Embedded in the platform is what the company describes as an expert finance layer, a combination of AI agents and structured process logic built on top of the governed ledger. Because the underlying data is consistent and reconciled, the AI outputs are reliable in a way that AI built on top of fragmented systems cannot be.
Investor Conviction and the Retention Signal
The metrics that drew investor attention were not standard growth numbers. The figure that stood out was churn, or more precisely, the absence of it. Since its quiet launch a year ago, Viewz has reached multi-million-dollar ARR and reported zero voluntary churn.
Aaron Rinberg, Partner at Ibex Investors, framed the opportunity in terms of the depth of the rebuild. “Most finance-oriented startups are layering intelligence on top of broken plumbing. Viewz rebuilt the plumbing. That’s a much harder thing to do, and it’s the only version of automated finance that scales.”

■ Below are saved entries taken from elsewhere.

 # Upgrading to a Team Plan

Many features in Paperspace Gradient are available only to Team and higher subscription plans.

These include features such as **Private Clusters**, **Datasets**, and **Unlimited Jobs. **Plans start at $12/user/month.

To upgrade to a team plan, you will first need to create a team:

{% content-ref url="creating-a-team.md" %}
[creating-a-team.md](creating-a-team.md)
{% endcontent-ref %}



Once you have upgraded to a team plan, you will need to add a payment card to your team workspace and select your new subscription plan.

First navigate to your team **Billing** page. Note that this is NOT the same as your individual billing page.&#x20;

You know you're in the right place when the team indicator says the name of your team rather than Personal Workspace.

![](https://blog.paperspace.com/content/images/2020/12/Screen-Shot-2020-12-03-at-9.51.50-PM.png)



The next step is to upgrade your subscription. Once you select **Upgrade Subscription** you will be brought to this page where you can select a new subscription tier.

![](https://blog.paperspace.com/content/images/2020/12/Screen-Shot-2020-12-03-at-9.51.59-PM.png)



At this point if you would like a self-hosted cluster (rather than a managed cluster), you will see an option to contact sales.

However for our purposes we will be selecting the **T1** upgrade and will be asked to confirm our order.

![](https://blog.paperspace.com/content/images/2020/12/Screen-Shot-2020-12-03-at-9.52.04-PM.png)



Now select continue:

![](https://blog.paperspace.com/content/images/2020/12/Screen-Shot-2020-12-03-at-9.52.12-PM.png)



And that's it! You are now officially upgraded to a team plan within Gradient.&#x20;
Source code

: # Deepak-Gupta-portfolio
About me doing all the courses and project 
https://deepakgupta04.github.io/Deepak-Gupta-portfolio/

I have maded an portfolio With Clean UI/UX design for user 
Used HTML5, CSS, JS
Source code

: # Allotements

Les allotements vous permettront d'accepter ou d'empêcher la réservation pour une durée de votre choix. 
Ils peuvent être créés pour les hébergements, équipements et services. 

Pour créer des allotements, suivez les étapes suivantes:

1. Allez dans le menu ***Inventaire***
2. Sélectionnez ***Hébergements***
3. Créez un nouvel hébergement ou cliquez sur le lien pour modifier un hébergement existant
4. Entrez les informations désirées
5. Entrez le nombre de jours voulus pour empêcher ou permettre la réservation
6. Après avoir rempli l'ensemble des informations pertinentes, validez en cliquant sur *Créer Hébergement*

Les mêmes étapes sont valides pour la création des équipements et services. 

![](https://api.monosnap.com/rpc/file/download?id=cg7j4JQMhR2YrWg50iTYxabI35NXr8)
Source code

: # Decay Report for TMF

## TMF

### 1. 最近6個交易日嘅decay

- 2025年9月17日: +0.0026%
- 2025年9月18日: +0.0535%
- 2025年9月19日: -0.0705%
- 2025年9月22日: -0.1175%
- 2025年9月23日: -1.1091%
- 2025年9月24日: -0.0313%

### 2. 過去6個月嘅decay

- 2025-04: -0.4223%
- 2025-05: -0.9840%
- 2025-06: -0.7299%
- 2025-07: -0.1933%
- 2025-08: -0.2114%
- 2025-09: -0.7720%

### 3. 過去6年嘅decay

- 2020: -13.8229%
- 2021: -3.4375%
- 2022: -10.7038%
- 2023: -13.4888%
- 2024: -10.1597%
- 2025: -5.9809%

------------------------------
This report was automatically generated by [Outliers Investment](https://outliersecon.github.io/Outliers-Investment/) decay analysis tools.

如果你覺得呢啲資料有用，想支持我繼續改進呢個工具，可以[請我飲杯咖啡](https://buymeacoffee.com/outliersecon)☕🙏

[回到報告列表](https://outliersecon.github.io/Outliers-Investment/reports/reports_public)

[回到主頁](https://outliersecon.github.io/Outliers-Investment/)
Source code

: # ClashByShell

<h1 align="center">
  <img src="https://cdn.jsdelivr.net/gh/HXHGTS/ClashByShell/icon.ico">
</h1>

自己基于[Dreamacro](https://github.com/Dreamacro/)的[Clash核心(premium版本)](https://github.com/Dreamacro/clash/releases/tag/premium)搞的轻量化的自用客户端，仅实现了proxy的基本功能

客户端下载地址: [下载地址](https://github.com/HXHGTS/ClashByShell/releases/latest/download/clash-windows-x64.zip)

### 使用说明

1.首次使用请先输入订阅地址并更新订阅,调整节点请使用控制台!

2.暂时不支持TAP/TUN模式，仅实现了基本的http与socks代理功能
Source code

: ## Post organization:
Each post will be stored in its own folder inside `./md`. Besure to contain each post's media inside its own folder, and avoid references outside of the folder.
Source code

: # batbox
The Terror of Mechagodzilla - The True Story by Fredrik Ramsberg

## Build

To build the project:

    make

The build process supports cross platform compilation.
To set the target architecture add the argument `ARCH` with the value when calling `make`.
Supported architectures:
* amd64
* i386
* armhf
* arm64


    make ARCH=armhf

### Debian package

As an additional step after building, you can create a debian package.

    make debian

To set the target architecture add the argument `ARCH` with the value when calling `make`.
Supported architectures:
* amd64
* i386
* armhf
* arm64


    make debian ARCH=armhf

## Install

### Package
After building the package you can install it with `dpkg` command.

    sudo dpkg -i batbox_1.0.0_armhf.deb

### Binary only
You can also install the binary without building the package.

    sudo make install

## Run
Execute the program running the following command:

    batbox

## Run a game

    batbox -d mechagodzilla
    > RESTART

Sergey Gribov, General Partner at Flint Capital, pointed to retention as the defining signal. “What stood out wasn’t the growth; it was the retention. Zero voluntary churn tells you customers aren’t using Viewz alongside their existing tools. They’re using it instead. One thing that really caught my attention was feedback from one of my CFOs: if he were using this platform, he believes he could run his team with roughly 30% fewer people.”
That 30% figure is not a projection Viewz itself has made. It’s a CFO’s working estimate of what a unified operational finance system would mean for headcount. The fact that it emerged organically from a customer conversation rather than a marketing deck gives it a different weight.
From Tool to Infrastructure
Erez Fisher, VP of Finance at Dig Security, offered a customer perspective that reinforces the replacement narrative. “Viewz is my finance department from A to Z; everything I need in one place. When I moved companies, I brought Viewz in from day one.”
The portability of that commitment, moving it from one company to the next rather than treating it as a vendor relationship to be re-evaluated, speaks to the stickiness the investors identified. Viewz is not operating as a productivity layer. It’s operating as the system of record.
The $7 million round is being deployed toward what the company describes as a “fully agentic finance team,” a continuously operating system rather than a collection of features. The direction signals a bet that finance infrastructure, not finance software, is where durable enterprise value is being built.
Cohen put it plainly: “Finance was never meant to feel this heavy. But it does. More tools. More people. Less clarity. That’s the problem we set out to fix, not by improving the model, but by replacing it.”